Solaguren si prende tutto il tempo necessario per sondare l’animo della sua giovane protagonista: abbraccia i silenzi, fa parlare gli sguardi, si sofferma sul microcosmo che la circonda, impreparato a comprenderla, perché legato a tradizioni familiari, sociali e culturali che pesano sul suo percorso di autodeterminazione.
Trattenuto, un po’ troppo dilatato nei tempi ed insistito nelle metafore, 20000 specie di api ha però all’attivo una giovane protagonista straordinaria, Sofia Otero, capace di reggere l’intero film sulle proprie piccole spalle.
Ma, a dire il vero, il film non sbaglia una sola faccia di quelle che vediamo sullo schermo, dotato di quel naturalismo di impronta francese, che fa vivere i personaggi senza filtri e artifici.
20000 specie di api, infatti, non si concentra solo sul percorso formativo di Cocó, ma coinvolge tutte le donne della sua famiglia: sua madre Ane (l’ottima Patricia López Arnaiz), che sta affrontando la separazione dal marito e deve fare i conti con la sua carriera artistica e professionale; la zia Lourdes (Ane Gabarain), un’apicoltrice con cui la nostra protagonista stabilisce un fortissimo legame e che la guiderà nel suo percorso di scoperta; e la nonna Lita (Itziar Lazkano) che, pur essendo molto affezionata a Cocó, non è pronta, come la comunità a cui appartiene, a venire a patti con il concetto di un’identità transgender in via di sviluppo.
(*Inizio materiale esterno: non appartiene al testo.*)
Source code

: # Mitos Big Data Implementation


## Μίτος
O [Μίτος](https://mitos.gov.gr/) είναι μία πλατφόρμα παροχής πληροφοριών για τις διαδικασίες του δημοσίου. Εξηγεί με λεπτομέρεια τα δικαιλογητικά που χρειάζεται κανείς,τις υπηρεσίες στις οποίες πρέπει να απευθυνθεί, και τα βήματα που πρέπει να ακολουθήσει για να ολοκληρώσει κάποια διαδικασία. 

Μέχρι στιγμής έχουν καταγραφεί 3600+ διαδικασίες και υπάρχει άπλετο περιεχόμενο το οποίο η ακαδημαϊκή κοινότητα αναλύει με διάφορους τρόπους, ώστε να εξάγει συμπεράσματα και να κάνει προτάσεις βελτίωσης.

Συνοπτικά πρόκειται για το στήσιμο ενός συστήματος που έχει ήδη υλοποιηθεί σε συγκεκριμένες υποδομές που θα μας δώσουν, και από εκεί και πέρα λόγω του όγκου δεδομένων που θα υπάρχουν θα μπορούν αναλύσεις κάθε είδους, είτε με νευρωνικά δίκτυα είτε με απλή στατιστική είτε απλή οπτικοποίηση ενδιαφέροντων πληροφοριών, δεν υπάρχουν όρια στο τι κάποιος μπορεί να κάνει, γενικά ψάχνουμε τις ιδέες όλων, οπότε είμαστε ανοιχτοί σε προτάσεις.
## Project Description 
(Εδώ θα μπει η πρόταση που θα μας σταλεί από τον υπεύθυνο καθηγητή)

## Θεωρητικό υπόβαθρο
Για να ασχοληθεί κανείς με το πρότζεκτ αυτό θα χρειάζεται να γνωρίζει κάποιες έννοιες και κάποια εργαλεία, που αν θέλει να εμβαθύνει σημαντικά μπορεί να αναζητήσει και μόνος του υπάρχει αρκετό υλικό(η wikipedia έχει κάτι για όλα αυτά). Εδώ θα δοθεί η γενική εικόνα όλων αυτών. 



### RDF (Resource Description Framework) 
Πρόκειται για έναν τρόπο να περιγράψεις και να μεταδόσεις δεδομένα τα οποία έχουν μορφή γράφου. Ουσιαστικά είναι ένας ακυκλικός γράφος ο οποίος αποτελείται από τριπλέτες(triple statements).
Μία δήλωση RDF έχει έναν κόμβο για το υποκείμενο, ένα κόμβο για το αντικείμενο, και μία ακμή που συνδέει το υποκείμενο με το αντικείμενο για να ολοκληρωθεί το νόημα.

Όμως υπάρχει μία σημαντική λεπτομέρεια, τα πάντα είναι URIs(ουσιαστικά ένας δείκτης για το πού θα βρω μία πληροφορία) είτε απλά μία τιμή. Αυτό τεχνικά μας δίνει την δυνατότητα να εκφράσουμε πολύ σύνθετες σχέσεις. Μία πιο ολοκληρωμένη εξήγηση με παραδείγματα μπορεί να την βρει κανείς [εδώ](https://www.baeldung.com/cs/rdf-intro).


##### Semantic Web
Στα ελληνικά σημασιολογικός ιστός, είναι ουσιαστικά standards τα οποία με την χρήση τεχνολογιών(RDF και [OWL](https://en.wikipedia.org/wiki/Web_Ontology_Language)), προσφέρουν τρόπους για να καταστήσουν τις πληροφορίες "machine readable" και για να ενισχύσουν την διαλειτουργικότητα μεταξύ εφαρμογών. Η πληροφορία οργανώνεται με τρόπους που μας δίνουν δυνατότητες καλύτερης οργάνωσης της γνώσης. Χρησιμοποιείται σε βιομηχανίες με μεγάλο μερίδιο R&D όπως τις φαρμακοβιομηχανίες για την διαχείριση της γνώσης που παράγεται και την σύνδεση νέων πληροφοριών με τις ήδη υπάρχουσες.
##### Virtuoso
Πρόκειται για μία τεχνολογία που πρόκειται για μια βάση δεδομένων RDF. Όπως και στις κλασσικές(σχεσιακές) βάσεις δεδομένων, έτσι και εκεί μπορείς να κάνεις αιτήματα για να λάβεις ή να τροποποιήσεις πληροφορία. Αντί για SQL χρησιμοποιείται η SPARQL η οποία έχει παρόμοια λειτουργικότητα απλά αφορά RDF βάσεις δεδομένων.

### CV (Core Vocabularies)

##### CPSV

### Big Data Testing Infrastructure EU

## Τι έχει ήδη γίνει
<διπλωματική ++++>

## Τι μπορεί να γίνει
Un film che trova la propria autenticità nell’aderenza alla terra e nel dialogo con la natura (la bellissima campagna basca in estate), ma che non esita a ricorrere ai simbolismi (le api e gli alveari) e alla spiritualità popolare (la storia di santa Lucia, l’immagine rubata di San Giovanni Battista) per dare voce ai tormenti e al percorso di riconoscimento della protagonista.